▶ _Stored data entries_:
"""

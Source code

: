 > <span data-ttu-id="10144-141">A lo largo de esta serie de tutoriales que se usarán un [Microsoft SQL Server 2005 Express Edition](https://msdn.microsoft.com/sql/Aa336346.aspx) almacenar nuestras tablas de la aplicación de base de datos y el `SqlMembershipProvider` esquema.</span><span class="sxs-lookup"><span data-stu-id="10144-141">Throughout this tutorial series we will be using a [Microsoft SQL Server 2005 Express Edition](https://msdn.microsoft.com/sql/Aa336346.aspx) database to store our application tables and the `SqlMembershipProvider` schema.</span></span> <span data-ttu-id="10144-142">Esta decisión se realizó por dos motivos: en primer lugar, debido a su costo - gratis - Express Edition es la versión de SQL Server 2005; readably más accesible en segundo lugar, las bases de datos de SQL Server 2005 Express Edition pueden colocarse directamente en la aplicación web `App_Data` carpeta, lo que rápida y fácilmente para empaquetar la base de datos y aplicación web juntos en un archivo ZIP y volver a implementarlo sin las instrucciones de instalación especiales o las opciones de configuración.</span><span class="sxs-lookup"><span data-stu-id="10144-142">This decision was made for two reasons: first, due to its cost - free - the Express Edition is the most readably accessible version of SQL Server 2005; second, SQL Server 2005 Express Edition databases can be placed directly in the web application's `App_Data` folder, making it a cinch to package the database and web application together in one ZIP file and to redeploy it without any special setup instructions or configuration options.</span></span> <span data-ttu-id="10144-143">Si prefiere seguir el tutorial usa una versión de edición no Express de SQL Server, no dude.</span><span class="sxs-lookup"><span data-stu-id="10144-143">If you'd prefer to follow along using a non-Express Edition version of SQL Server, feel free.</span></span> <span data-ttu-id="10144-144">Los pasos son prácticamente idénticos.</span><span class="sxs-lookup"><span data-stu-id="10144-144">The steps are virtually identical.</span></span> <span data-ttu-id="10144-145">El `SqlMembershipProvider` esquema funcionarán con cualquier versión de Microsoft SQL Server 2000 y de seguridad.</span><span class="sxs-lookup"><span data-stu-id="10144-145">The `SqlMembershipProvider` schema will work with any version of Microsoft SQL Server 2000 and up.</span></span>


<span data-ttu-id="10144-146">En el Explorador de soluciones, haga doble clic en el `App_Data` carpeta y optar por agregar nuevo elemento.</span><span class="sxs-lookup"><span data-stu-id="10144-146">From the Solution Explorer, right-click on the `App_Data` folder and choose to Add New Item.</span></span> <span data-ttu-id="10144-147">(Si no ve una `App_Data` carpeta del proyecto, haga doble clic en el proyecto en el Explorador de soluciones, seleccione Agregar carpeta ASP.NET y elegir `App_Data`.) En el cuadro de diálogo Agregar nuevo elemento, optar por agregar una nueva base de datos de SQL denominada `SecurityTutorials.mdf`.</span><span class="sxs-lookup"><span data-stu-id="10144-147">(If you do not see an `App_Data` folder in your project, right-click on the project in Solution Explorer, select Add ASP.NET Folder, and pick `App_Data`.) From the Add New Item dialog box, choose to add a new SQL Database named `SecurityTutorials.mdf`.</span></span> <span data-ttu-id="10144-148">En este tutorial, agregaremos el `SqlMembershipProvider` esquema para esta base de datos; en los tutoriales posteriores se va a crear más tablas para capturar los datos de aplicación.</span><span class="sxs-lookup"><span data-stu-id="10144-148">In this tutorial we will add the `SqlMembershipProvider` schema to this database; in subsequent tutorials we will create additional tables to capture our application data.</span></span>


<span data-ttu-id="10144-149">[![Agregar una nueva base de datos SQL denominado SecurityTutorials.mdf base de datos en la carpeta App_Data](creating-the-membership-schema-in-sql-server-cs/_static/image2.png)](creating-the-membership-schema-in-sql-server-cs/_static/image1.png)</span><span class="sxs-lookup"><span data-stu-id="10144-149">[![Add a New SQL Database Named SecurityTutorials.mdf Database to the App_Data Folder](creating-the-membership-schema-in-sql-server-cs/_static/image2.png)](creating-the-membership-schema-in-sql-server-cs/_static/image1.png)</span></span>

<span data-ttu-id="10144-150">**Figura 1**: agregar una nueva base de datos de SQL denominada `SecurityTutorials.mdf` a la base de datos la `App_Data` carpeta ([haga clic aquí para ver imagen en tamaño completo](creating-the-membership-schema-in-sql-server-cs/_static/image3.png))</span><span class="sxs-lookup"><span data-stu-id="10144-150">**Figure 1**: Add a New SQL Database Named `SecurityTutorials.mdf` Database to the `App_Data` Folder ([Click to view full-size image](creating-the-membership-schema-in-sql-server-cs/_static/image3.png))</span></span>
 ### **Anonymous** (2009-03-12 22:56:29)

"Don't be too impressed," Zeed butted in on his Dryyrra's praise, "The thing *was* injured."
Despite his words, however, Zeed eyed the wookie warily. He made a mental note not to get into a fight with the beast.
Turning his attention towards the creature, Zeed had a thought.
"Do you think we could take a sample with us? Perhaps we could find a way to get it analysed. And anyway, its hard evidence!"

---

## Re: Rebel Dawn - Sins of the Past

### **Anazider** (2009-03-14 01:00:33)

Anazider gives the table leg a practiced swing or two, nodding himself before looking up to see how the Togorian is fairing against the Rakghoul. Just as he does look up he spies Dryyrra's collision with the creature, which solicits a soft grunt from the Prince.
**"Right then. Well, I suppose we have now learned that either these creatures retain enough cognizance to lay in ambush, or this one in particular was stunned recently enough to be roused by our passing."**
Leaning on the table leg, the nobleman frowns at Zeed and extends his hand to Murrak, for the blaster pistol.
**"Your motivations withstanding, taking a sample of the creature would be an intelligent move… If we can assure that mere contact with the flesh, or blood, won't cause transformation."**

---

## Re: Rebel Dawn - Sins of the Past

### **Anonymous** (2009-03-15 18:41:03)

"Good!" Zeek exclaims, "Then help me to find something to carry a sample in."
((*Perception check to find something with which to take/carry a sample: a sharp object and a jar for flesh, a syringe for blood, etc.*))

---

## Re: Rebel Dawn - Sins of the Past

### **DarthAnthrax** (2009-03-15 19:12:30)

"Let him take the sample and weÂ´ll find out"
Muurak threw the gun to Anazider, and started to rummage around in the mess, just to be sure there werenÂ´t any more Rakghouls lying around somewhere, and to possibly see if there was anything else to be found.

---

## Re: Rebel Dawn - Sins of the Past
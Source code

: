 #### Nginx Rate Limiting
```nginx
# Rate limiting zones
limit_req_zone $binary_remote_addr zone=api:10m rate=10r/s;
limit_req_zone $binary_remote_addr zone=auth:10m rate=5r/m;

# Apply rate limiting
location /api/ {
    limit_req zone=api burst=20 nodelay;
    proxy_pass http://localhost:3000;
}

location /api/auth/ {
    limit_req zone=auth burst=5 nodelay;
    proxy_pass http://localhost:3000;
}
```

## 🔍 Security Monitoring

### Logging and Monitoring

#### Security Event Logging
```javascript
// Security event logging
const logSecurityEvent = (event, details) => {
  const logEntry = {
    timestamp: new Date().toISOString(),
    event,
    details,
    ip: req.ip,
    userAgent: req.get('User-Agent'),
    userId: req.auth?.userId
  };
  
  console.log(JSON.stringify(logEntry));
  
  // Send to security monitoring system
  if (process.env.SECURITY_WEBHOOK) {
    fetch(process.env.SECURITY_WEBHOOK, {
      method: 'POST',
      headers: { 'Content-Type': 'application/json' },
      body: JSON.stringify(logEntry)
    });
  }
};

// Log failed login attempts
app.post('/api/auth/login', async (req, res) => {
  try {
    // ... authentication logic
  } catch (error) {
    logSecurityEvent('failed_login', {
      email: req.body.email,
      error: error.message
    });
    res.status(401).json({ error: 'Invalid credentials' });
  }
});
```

"""

▶ _PROBLEM TO SOLVE_: Check each line of the data above for the word "const", then state how many lines have it. Give the number alone.

▶ _RESPONSE AREA_: 2